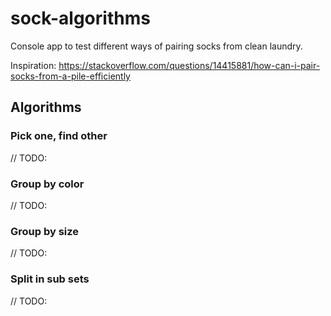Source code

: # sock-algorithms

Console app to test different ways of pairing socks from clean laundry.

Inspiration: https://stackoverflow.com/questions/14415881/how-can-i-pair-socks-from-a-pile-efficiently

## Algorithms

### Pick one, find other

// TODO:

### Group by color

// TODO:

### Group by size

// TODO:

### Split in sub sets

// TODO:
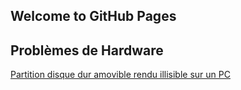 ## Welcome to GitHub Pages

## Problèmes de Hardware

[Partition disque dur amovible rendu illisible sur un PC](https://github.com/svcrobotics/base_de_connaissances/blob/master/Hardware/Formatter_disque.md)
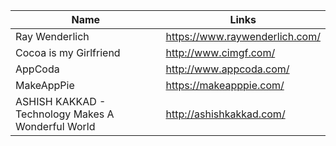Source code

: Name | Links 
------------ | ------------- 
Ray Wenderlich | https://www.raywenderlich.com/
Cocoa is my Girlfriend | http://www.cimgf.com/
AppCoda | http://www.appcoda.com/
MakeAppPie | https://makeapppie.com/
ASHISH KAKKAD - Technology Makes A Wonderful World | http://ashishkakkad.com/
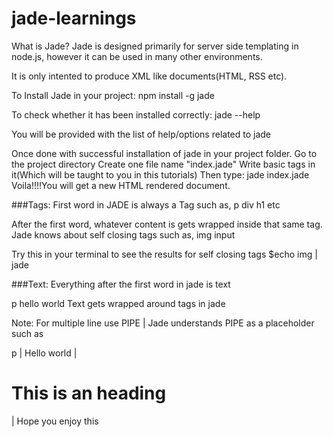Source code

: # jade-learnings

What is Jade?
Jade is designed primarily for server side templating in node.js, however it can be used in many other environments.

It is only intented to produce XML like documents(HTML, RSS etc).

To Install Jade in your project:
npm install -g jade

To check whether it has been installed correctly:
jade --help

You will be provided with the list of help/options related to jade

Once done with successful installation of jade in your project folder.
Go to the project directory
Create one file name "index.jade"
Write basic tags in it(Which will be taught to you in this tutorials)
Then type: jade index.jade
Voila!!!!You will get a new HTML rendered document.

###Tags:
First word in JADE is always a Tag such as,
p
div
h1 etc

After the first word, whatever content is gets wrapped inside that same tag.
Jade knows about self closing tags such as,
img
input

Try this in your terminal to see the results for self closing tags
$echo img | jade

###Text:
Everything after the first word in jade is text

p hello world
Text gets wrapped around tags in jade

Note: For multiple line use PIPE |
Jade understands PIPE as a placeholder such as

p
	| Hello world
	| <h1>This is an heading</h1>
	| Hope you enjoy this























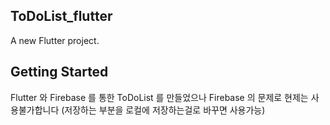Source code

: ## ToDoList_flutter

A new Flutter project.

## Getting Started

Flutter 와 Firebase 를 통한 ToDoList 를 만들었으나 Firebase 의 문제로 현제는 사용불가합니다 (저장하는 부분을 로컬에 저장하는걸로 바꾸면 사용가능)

* * *

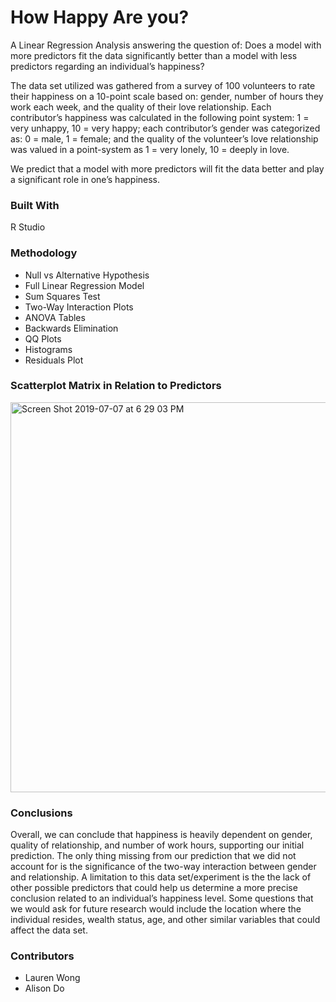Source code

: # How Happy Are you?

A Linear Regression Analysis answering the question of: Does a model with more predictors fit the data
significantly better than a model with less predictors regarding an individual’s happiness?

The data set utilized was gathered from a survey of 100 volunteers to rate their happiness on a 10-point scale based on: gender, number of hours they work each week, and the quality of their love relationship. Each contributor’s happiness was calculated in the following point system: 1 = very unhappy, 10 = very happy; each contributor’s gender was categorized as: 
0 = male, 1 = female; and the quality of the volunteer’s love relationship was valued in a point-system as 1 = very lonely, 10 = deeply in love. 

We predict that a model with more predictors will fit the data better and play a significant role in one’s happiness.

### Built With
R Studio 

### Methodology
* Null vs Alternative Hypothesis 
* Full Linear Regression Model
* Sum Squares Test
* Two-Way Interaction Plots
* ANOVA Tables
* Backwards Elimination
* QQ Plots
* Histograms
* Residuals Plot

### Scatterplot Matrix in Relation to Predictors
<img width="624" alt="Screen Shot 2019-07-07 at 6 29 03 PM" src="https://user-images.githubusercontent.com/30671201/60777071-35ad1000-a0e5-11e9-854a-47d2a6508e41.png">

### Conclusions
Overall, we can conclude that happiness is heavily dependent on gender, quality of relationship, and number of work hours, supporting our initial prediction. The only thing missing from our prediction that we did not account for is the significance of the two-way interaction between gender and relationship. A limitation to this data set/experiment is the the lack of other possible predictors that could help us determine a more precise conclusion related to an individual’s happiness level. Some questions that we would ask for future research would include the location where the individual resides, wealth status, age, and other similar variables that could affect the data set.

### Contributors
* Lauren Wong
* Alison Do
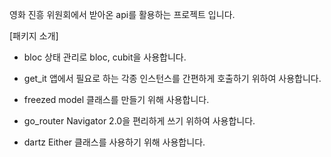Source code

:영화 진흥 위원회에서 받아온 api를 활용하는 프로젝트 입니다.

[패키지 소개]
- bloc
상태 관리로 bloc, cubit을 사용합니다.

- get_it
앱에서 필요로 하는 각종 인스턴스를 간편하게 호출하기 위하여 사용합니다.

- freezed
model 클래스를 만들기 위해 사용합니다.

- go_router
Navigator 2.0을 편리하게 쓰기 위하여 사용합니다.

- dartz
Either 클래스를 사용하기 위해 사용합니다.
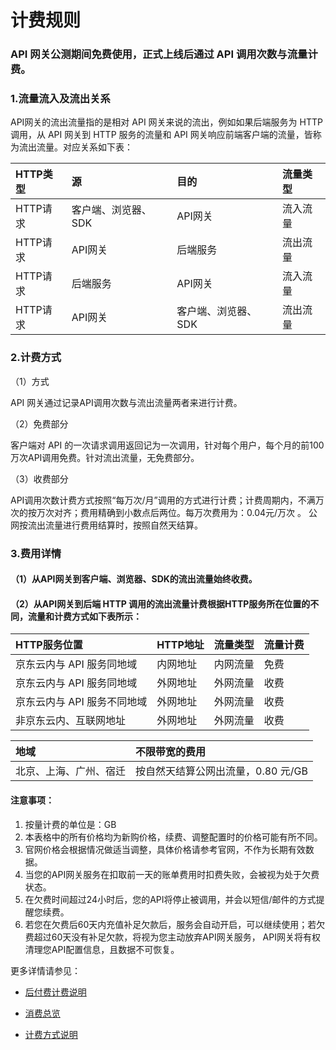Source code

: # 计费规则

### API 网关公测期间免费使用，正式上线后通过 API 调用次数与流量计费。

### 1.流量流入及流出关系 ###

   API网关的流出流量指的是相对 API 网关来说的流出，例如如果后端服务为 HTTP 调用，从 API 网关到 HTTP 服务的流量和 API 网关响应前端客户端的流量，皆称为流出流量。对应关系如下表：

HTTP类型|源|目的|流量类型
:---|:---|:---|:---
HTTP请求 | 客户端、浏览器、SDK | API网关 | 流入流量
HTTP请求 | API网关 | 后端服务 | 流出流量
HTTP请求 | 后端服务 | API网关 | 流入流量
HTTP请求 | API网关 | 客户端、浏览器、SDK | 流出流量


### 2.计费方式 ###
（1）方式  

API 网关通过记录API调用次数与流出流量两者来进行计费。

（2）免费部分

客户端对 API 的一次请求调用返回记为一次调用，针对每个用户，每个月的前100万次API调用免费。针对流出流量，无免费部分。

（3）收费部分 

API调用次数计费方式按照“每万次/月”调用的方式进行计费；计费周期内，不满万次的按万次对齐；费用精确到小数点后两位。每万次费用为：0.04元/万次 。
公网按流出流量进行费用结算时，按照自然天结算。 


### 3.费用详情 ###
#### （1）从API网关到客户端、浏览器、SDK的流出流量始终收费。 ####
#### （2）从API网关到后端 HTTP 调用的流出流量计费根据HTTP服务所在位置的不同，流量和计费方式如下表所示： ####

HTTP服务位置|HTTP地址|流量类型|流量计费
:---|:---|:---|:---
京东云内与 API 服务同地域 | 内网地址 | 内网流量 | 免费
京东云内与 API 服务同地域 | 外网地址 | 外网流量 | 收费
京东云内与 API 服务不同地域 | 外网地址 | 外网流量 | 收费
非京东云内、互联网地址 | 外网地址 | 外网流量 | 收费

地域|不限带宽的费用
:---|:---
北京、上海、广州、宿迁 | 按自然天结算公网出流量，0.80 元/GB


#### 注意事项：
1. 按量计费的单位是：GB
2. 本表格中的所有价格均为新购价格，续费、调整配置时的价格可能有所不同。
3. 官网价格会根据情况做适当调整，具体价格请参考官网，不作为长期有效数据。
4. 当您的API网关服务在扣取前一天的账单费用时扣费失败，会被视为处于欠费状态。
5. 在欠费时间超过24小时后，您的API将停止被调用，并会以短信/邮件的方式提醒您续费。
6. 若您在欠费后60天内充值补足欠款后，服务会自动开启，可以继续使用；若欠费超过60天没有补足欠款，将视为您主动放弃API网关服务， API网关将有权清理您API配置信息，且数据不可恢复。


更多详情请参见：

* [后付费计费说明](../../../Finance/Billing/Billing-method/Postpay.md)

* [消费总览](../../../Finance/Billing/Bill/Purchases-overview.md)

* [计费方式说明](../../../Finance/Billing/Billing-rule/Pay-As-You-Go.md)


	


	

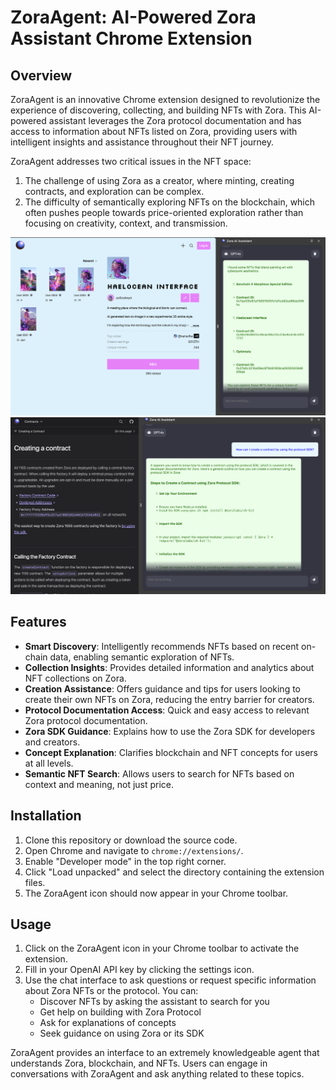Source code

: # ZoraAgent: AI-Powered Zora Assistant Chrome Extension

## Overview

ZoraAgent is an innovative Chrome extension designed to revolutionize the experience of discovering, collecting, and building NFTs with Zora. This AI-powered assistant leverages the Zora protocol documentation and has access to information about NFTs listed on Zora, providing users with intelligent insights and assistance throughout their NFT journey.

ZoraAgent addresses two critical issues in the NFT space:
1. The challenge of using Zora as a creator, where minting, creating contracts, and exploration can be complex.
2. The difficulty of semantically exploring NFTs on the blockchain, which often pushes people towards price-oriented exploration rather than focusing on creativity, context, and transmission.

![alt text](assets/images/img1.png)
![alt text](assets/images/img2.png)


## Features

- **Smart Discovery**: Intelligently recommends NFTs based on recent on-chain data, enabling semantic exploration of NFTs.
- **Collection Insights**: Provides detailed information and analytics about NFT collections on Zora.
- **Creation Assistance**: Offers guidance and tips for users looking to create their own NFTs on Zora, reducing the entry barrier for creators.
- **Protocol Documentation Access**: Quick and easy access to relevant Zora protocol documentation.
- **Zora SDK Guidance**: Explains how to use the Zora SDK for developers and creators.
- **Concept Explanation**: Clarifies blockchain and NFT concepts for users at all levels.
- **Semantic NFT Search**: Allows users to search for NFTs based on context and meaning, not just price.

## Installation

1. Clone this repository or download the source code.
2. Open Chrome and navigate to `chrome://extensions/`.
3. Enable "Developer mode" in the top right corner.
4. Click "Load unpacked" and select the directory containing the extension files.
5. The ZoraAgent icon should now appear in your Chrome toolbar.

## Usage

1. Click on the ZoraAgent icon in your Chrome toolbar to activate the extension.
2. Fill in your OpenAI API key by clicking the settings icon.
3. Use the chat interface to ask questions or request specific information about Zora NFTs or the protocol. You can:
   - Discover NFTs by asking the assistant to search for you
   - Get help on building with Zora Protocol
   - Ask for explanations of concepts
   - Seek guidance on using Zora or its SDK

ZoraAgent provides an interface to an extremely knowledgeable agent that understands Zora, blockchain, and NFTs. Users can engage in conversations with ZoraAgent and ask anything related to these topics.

▶ INSTRUCTIONS FOR THE TASK:
Copy out, in full, each line above that has the word "price" in it.

▶ ANSWER:
2. The difficulty of semantically exploring NFTs on the blockchain, which often pushes people towards price-oriented exploration rather than focusing on creativity, context, and transmission.
- **Semantic NFT Search**: Allows users to search for NFTs based on context and meaning, not just price.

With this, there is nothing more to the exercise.